Where a line in the material below has the string "specific", please report it.

· · · · ·

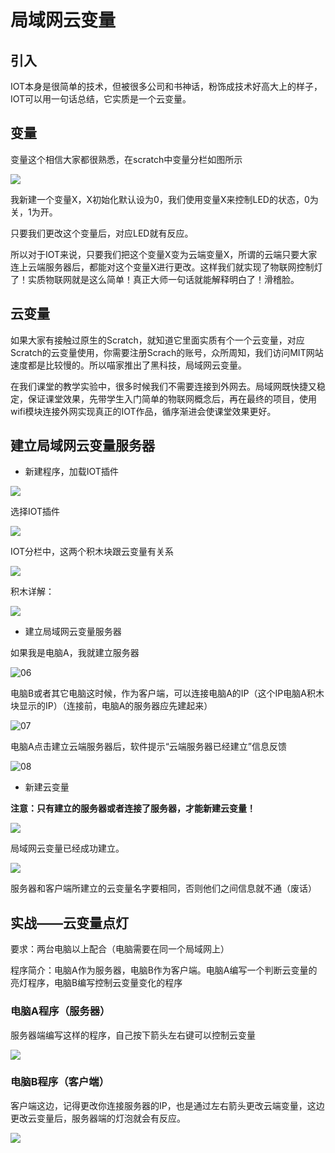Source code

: # 局域网云变量

## 引入

IOT本身是很简单的技术，但被很多公司和书神话，粉饰成技术好高大上的样子，IOT可以用一句话总结，它实质是一个云变量。



## 变量

变量这个相信大家都很熟悉，在scratch中变量分栏如图所示

![](G:\kittenbot-docs\IoT\局域网云变量\01.png)



我新建一个变量X，X初始化默认设为0，我们使用变量X来控制LED的状态，0为关，1为开。

只要我们更改这个变量后，对应LED就有反应。



所以对于IOT来说，只要我们把这个变量X变为云端变量X，所谓的云端只要大家连上云端服务器后，都能对这个变量X进行更改。这样我们就实现了物联网控制灯了！实质物联网就是这么简单！真正大师一句话就能解释明白了！滑稽脸。

## 云变量

如果大家有接触过原生的Scratch，就知道它里面实质有个一个云变量，对应Scratch的云变量使用，你需要注册Scrach的账号，众所周知，我们访问MIT网站速度都是比较慢的。所以喵家推出了黑科技，局域网云变量。

在我们课堂的教学实验中，很多时候我们不需要连接到外网去。局域网既快捷又稳定，保证课堂效果，先带学生入门简单的物联网概念后，再在最终的项目，使用wifi模块连接外网实现真正的IOT作品，循序渐进会使课堂效果更好。

## 建立局域网云变量服务器

- 新建程序，加载IOT插件

![](局域网云变量/02.png)

选择IOT插件

![](局域网云变量/03.png)



IOT分栏中，这两个积木块跟云变量有关系

![](局域网云变量/04.png)



积木详解：

![](局域网云变量/05.png)



- 建立局域网云变量服务器



如果我是电脑A，我就建立服务器

![06](局域网云变量/06.png)



电脑B或者其它电脑这时候，作为客户端，可以连接电脑A的IP（这个IP电脑A积木块显示的IP）（连接前，电脑A的服务器应先建起来）

![07](局域网云变量/07.png)



电脑A点击建立云端服务器后，软件提示“云端服务器已经建立”信息反馈

![08](局域网云变量/08.png)





- 新建云变量

**注意：只有建立的服务器或者连接了服务器，才能新建云变量！**

![](局域网云变量/09.png)



局域网云变量已经成功建立。

![](局域网云变量/10.png)



服务器和客户端所建立的云变量名字要相同，否则他们之间信息就不通（废话）



## 实战——云变量点灯

要求：两台电脑以上配合（电脑需要在同一个局域网上）

程序简介：电脑A作为服务器，电脑B作为客户端。电脑A编写一个判断云变量的亮灯程序，电脑B编写控制云变量变化的程序



### 电脑A程序（服务器）

服务器端编写这样的程序，自己按下箭头左右键可以控制云变量

![](局域网云变量/12.png)



### 电脑B程序（客户端）

客户端这边，记得更改你连接服务器的IP，也是通过左右箭头更改云端变量，这边更改云变量后，服务器端的灯泡就会有反应。

![](局域网云变量/11.png)



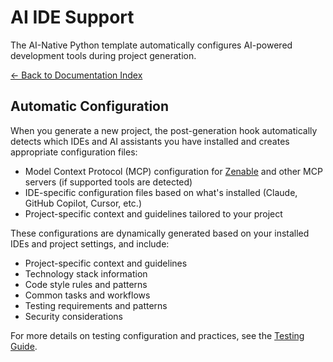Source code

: # AI IDE Support

The AI-Native Python template automatically configures AI-powered development tools during project generation.

[← Back to Documentation Index](index.md)


## Automatic Configuration

When you generate a new project, the post-generation hook automatically detects which IDEs and AI assistants you have installed and creates appropriate configuration files:

- Model Context Protocol (MCP) configuration for [Zenable](https://zenable.io) and other MCP servers (if supported tools are detected)
- IDE-specific configuration files based on what's installed (Claude, GitHub Copilot, Cursor, etc.)
- Project-specific context and guidelines tailored to your project

These configurations are dynamically generated based on your installed IDEs and project settings, and include:

- Project-specific context and guidelines
- Technology stack information
- Code style rules and patterns
- Common tasks and workflows
- Testing requirements and patterns
- Security considerations

For more details on testing configuration and practices, see the [Testing Guide](testing.md).
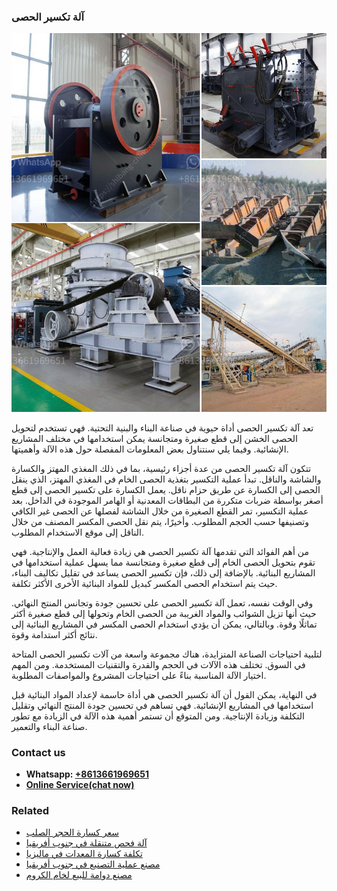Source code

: <h3>آلة تكسير الحصى</h3><img src='1701746263.jpg' alt=''><p>تعد آلة تكسير الحصى أداة حيوية في صناعة البناء والبنية التحتية. فهي تستخدم لتحويل الحصى الخشن إلى قطع صغيرة ومتجانسة يمكن استخدامها في مختلف المشاريع الإنشائية. وفيما يلي سنتناول بعض المعلومات المفصلة حول هذه الآلة وأهميتها.</p><p>تتكون آلة تكسير الحصى من عدة أجزاء رئيسية، بما في ذلك المغذي المهتز والكسارة والشاشة والناقل. تبدأ عملية التكسير بتغذية الحصى الخام في المغذي المهتز، الذي ينقل الحصى إلى الكسارة عن طريق حزام ناقل. يعمل الكسارة على تكسير الحصى إلى قطع أصغر بواسطة ضربات متكررة من البطاقات المعدنية أو الهامر الموجودة في الداخل. بعد عملية التكسير، تمر القطع الصغيرة من خلال الشاشة لفصلها عن الحصى غير الكافي وتصنيفها حسب الحجم المطلوب. وأخيرًا، يتم نقل الحصى المكسر المصنف من خلال الناقل إلى موقع الاستخدام المطلوب.</p><p>من أهم الفوائد التي تقدمها آلة تكسير الحصى هي زيادة فعالية العمل والإنتاجية. فهي تقوم بتحويل الحصى الخام إلى قطع صغيرة ومتجانسة مما يسهل عملية استخدامها في المشاريع البنائية. بالإضافة إلى ذلك، فإن تكسير الحصى يساعد في تقليل تكاليف البناء، حيث يتم استخدام الحصى المكسر كبديل للمواد البنائية الأخرى الأكثر تكلفة.</p><p>وفي الوقت نفسه، تعمل آلة تكسير الحصى على تحسين جودة وتجانس المنتج النهائي. حيث أنها تزيل الشوائب والمواد الغريبة من الحصى الخام وتحولها إلى قطع صغيرة أكثر تماثلًا وقوة. وبالتالي، يمكن أن يؤدي استخدام الحصى المكسر في المشاريع البنائية إلى نتائج أكثر استدامة وقوة.</p><p>لتلبية احتياجات الصناعة المتزايدة، هناك مجموعة واسعة من آلات تكسير الحصى المتاحة في السوق. تختلف هذه الآلات في الحجم والقدرة والتقنيات المستخدمة. ومن المهم اختيار الآلة المناسبة بناءً على احتياجات المشروع والمواصفات المطلوبة.</p><p>في النهاية، يمكن القول أن آلة تكسير الحصى هي أداة حاسمة لإعداد المواد البنائية قبل استخدامها في المشاريع الإنشائية. فهي تساهم في تحسين جودة المنتج النهائي وتقليل التكلفة وزيادة الإنتاجية. ومن المتوقع أن تستمر أهمية هذه الآلة في الزيادة مع تطور صناعة البناء والتعمير.</p><h3>Contact us</h3><ul><li><strong>Whatsapp:&nbsp;<a href="https://wa.me/8613661969651">+8613661969651</a></strong></li><li><a href="https://swt.shibang-china.com/?git&amp;zhl&amp;آلة تكسير الحصى"><strong>Online Service(chat now)</strong></a></li></ul><h3>Related</h3><ul><li><a href='سعر كسارة الحجر الصلب.md'>سعر كسارة الحجر الصلب</a></li><li><a href='آلة فحص متنقلة في جنوب أفريقيا.md'>آلة فحص متنقلة في جنوب أفريقيا</a></li><li><a href='تكلفة كسارة المعدات في ماليزيا.md'>تكلفة كسارة المعدات في ماليزيا</a></li><li><a href='مصنع عملية التصنيع في جنوب أفريقيا.md'>مصنع عملية التصنيع في جنوب أفريقيا</a></li><li><a href='مصنع دوامة للبيع لخام الكروم.md'>مصنع دوامة للبيع لخام الكروم</a></li></ul>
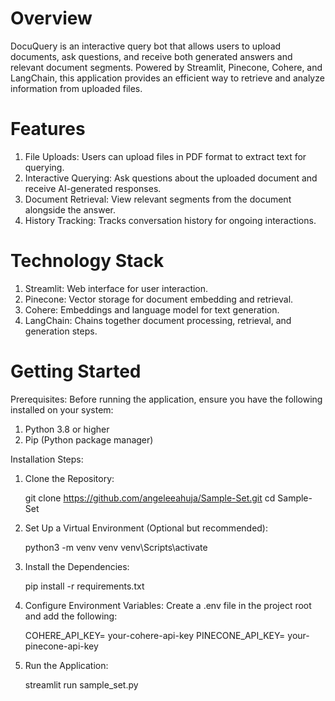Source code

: # Overview
DocuQuery is an interactive query bot that allows users to upload documents, ask questions, and receive both generated answers and relevant document segments. Powered by Streamlit, Pinecone, Cohere, and LangChain, this application provides an efficient way to retrieve and analyze information from uploaded files.

# Features
1. File Uploads: Users can upload files in PDF format to extract text for querying.
2. Interactive Querying: Ask questions about the uploaded document and receive AI-generated responses.
3. Document Retrieval: View relevant segments from the document alongside the answer.
4. History Tracking: Tracks conversation history for ongoing interactions.

# Technology Stack
1. Streamlit: Web interface for user interaction.
2. Pinecone: Vector storage for document embedding and retrieval.
3. Cohere: Embeddings and language model for text generation.
4. LangChain: Chains together document processing, retrieval, and generation steps.

# Getting Started
Prerequisites:
Before running the application, ensure you have the following installed on your system:
1. Python 3.8 or higher
2. Pip (Python package manager)

Installation Steps:
1. Clone the Repository:

   git clone https://github.com/angeleeahuja/Sample-Set.git
   cd Sample-Set

3. Set Up a Virtual Environment (Optional but recommended):

   python3 -m venv venv
   venv\Scripts\activate

4. Install the Dependencies:

   pip install -r requirements.txt

5. Configure Environment Variables: Create a .env file in the project root and add the following:

   COHERE_API_KEY= your-cohere-api-key
   PINECONE_API_KEY= your-pinecone-api-key

6. Run the Application:

   streamlit run sample_set.py

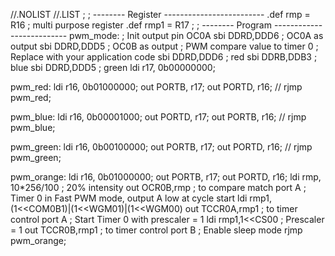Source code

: //.NOLIST
//.LIST
;
; -------- Register -------------------------
.def rmp = R16 ; multi purpose register
.def rmp1 = R17
;
; -------- Program --------------------------
pwm_mode:
	; Init output pin OC0A
	sbi DDRD,DDD6 ; OC0A as output
	sbi DDRD,DDD5 ; OC0B as output
	; PWM compare value to timer 0
	; Replace with your application code
sbi DDRD,DDD6 ; red
sbi DDRB,DDB3 ; blue
sbi DDRD,DDD5 ; green
ldi r17, 0b00000000;

pwm_red: 
ldi r16, 0b01000000;
out PORTB, r17;
out PORTD, r16;
// rjmp pwm_red;

pwm_blue:
ldi r16, 0b00001000;
out PORTD, r17;
out PORTB, r16;
// rjmp pwm_blue;

pwm_green:
ldi r16, 0b00100000;
out PORTB, r17;
out PORTD, r16;
// rjmp pwm_green;

pwm_orange: 
ldi r16, 0b01000000;
out PORTB, r17;
out PORTD, r16;
ldi rmp, 10*256/100 ; 20% intensity
out OCR0B,rmp ; to compare match port A
	; Timer 0 in Fast PWM mode, output A low at cycle start
ldi rmp1,(1<<COM0B1)|(1<<WGM01)|(1<<WGM00)
out TCCR0A,rmp1 ; to timer control port A
; Start Timer 0 with prescaler = 1
ldi rmp1,1<<CS00 ; Prescaler = 1
out TCCR0B,rmp1 ; to timer control port B
; Enable sleep mode
rjmp pwm_orange;
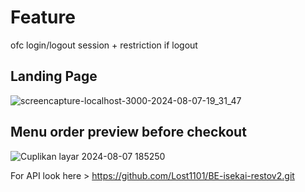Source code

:# Feature

ofc login/logout session + restriction if logout

## Landing Page
![screencapture-localhost-3000-2024-08-07-19_31_47](https://github.com/user-attachments/assets/c05cf068-4c3a-4068-bece-c6f2ca287505)


## Menu order preview before checkout
![Cuplikan layar 2024-08-07 185250](https://github.com/user-attachments/assets/b223e954-2f33-4042-bc26-0baa6b0afea3)


For API look here > https://github.com/Lost1101/BE-isekai-restov2.git
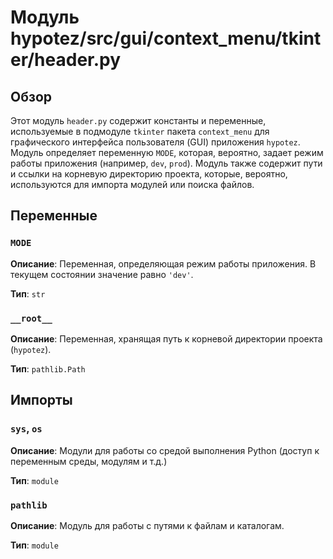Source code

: # Модуль hypotez/src/gui/context_menu/tkinter/header.py

## Обзор

Этот модуль `header.py` содержит константы и переменные, используемые в подмодуле `tkinter` пакета `context_menu` для графического интерфейса пользователя (GUI) приложения `hypotez`.  Модуль определяет переменную `MODE`, которая, вероятно, задает режим работы приложения (например, `dev`, `prod`).  Модуль также содержит пути и ссылки на корневую директорию проекта, которые, вероятно, используются для импорта модулей или поиска файлов.


## Переменные

### `MODE`

**Описание**: Переменная, определяющая режим работы приложения. В текущем состоянии значение равно `'dev'`.

**Тип**: `str`


### `__root__`

**Описание**: Переменная, хранящая путь к корневой директории проекта (`hypotez`).

**Тип**: `pathlib.Path`


## Импорты

### `sys`, `os`

**Описание**: Модули для работы со средой выполнения Python (доступ к переменным среды, модулям и т.д.)

**Тип**: `module`

### `pathlib`

**Описание**: Модуль для работы с путями к файлам и каталогам.

**Тип**: `module`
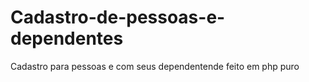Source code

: # Cadastro-de-pessoas-e-dependentes
Cadastro para pessoas e com seus dependentende feito em php puro
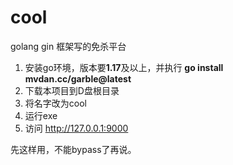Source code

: # cool
golang gin 框架写的免杀平台
1. 安装go环境，版本要**1.17**及以上，并执行 **go install mvdan.cc/garble@latest**
2. 下载本项目到D盘根目录
3. 将名字改为cool
4. 运行exe
5. 访问 http://127.0.0.1:9000

先这样用，不能bypass了再说。

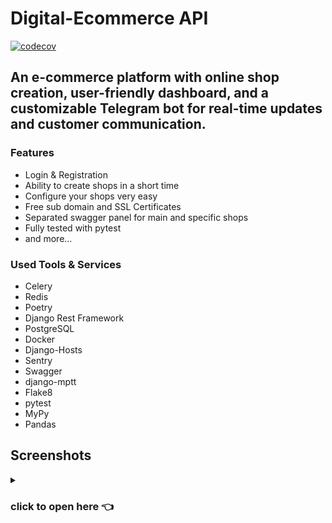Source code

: 
# Digital-Ecommerce API

[![codecov](https://codecov.io/gh/GaniyevUz/botcommerce/branch/master/graph/badge.svg?token=IPVIFRXEMB)](https://codecov.io/gh/GaniyevUz/botcommerce)

## An e-commerce platform with online shop creation, user-friendly dashboard, and a customizable Telegram bot for real-time updates and customer communication.
### Features
 - Login & Registration 
 - Ability to create shops in a short time
 - Configure your shops very easy
 - Free sub domain and SSL Certificates
 - Separated swagger panel for main and specific shops
 - Fully tested with pytest
 - and more...
 
 
### Used  Tools & Services
- Celery
- Redis
- Poetry
- Django Rest Framework
- PostgreSQL
- Docker
- Django-Hosts
- Sentry
- Swagger
- django-mptt
- Flake8
- pytest
- MyPy
- Pandas

## Screenshots
<details> <summary> <h3>click to open here 👈</h3> </summary>

### API for specific shops this url shows when you enter this url *subdomain.domain.com*
![](https://telegra.ph/file/1f36bbbc29eb01f89200f.png)

### Main API urls for configuring and creating shops and account
![](https://telegra.ph/file/a6319db8607b3faf9f111.png)


## custom admin panel
![enter image description here](https://telegra.ph/file/10b194d8ac5b116182546.png)
 </details>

· · · · ·

» **ANSWER SECTION**
- IDE-specific configuration files based on what's installed (Claude, GitHub Copilot, Cursor, etc.)
- Project-specific context and guidelines tailored to your project
- Project-specific context and guidelines
 - Separated swagger panel for main and specific shops
### API for specific shops this url shows when you enter this url *subdomain.domain.com*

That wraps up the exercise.